▶ [Problem to work on] Every line holding the word "benchmarking" should be copied from the material.
┄┄┄┄┄┄
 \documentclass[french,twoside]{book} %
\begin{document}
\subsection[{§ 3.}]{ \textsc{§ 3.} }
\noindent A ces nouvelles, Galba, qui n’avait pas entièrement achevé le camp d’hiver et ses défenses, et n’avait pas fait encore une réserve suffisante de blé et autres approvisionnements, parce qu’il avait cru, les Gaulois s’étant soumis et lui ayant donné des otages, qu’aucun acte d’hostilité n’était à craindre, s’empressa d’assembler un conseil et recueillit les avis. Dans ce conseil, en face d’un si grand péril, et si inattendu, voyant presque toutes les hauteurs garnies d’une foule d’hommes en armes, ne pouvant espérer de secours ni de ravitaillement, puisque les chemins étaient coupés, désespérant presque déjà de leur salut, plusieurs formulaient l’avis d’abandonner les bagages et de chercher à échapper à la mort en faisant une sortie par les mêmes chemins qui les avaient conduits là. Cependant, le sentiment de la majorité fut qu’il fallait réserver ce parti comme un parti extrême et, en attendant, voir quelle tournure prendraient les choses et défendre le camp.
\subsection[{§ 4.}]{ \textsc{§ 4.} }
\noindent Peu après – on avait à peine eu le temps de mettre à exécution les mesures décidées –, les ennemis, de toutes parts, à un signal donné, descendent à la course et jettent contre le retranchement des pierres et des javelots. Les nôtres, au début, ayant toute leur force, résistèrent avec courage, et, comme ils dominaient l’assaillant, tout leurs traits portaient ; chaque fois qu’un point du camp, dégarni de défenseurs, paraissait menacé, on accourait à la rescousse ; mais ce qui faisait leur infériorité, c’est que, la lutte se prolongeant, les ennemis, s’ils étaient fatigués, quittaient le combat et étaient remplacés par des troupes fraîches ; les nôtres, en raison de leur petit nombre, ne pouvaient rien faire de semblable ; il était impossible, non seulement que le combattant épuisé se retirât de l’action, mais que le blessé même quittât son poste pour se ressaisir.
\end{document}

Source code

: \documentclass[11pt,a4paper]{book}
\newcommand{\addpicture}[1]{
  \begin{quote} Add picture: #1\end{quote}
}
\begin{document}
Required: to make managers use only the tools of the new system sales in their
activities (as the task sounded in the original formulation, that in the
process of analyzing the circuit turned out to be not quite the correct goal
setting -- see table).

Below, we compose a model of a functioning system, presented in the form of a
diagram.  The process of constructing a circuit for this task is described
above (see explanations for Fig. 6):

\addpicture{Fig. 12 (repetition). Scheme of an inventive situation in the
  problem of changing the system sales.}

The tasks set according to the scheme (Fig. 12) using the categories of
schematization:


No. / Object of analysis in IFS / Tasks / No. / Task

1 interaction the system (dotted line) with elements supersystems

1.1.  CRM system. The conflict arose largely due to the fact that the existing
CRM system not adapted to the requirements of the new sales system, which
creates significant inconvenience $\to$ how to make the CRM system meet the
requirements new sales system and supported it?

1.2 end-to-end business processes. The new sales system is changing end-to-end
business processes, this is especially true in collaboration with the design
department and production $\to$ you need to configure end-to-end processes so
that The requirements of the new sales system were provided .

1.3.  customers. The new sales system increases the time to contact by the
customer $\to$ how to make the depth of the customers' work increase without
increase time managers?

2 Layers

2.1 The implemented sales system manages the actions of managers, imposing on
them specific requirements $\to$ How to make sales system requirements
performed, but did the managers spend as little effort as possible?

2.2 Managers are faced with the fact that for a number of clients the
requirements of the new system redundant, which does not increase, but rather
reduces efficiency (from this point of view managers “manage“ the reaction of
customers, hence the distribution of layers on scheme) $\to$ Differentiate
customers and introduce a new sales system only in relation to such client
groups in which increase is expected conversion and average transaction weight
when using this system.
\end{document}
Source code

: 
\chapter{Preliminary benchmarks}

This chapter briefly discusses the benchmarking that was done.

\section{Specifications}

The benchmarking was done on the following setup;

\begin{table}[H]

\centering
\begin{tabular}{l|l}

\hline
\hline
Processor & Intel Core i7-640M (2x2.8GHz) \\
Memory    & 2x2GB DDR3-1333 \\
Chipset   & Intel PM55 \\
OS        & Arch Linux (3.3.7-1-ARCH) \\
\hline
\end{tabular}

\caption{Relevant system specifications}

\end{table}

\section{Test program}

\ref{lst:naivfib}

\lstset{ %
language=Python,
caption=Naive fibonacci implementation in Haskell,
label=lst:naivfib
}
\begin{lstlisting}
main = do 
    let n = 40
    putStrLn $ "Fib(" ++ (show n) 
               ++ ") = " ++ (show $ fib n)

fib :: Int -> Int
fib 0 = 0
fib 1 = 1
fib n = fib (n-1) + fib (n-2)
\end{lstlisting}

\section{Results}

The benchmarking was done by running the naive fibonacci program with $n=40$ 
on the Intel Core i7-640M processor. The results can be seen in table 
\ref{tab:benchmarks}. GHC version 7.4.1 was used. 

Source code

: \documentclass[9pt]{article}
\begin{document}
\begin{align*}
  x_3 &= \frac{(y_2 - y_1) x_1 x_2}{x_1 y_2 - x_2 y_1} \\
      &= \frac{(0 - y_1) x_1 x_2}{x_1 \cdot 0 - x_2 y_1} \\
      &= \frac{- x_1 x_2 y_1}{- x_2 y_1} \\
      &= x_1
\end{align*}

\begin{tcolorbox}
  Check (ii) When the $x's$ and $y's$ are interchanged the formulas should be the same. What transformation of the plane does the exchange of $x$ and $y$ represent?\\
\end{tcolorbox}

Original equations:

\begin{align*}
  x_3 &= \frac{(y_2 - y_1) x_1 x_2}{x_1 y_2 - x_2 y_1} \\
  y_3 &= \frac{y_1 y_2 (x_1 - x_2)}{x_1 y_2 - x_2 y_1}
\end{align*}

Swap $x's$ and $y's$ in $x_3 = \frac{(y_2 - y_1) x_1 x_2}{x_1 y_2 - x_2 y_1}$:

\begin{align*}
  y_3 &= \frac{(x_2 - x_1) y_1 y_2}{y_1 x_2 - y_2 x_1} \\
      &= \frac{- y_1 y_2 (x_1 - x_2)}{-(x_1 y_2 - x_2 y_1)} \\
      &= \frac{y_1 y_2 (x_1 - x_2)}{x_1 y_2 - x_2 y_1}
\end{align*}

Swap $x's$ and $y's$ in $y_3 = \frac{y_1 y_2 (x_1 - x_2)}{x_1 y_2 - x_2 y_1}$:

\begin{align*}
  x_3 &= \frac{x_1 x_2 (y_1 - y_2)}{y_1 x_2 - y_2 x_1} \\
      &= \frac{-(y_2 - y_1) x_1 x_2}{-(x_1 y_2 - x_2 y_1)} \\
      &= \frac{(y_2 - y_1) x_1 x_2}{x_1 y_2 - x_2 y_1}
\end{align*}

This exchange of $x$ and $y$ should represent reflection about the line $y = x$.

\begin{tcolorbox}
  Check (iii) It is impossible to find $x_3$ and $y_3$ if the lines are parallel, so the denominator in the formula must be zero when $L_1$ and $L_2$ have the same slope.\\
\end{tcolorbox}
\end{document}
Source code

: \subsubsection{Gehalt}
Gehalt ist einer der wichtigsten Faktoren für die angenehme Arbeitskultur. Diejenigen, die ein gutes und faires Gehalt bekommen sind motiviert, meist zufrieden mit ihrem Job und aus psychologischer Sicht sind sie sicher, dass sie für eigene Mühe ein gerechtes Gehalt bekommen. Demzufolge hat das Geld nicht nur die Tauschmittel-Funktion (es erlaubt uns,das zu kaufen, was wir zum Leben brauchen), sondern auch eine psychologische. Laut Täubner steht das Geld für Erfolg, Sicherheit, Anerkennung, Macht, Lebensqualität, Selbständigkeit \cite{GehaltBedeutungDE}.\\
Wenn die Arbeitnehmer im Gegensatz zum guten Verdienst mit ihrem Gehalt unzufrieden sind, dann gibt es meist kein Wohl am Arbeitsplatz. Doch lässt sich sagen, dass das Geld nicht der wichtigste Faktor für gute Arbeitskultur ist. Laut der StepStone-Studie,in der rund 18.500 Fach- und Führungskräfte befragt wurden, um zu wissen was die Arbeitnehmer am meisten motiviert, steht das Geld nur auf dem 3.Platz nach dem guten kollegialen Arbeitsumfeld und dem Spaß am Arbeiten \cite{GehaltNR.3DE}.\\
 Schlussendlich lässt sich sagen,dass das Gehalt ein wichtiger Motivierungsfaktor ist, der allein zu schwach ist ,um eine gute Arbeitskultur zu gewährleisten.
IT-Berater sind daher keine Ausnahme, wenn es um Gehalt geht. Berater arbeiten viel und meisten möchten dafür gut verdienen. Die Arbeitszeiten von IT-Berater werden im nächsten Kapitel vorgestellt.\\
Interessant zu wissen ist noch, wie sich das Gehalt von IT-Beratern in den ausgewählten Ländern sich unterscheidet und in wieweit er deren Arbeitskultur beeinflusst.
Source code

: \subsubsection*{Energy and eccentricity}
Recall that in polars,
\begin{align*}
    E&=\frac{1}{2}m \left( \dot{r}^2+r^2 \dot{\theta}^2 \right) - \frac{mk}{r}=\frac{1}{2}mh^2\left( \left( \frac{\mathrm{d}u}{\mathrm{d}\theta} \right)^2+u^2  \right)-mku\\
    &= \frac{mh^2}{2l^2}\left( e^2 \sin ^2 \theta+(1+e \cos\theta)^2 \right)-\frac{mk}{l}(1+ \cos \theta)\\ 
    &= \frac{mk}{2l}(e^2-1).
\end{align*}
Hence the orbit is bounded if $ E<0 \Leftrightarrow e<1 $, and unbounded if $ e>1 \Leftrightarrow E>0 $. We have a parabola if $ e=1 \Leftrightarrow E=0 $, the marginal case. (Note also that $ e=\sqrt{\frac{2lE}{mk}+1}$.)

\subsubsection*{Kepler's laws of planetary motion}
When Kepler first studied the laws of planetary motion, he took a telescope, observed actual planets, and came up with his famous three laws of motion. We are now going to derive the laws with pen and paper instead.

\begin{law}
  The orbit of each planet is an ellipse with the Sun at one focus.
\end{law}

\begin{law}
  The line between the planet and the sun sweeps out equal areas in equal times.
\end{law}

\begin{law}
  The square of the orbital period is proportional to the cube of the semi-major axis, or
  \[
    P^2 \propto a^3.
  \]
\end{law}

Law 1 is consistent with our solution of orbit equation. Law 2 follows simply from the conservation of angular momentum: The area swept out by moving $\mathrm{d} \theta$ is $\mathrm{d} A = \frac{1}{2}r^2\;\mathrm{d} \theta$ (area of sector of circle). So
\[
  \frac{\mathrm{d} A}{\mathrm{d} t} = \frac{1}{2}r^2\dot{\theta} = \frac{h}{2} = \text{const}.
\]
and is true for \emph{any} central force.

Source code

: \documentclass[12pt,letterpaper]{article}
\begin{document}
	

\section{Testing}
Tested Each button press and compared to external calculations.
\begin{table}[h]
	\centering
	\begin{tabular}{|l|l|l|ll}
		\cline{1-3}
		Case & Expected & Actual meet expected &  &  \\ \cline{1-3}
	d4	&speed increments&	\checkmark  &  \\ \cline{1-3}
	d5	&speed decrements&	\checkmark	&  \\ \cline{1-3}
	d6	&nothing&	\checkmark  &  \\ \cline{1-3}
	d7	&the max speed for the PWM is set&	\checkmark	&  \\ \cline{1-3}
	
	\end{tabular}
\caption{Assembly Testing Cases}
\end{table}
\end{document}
┄┄┄┄┄┄
▶ [Solution to this exercise]
This chapter briefly discusses the benchmarking that was done.
The benchmarking was done on the following setup;
The benchmarking was done by running the naive fibonacci program with $n=40$ 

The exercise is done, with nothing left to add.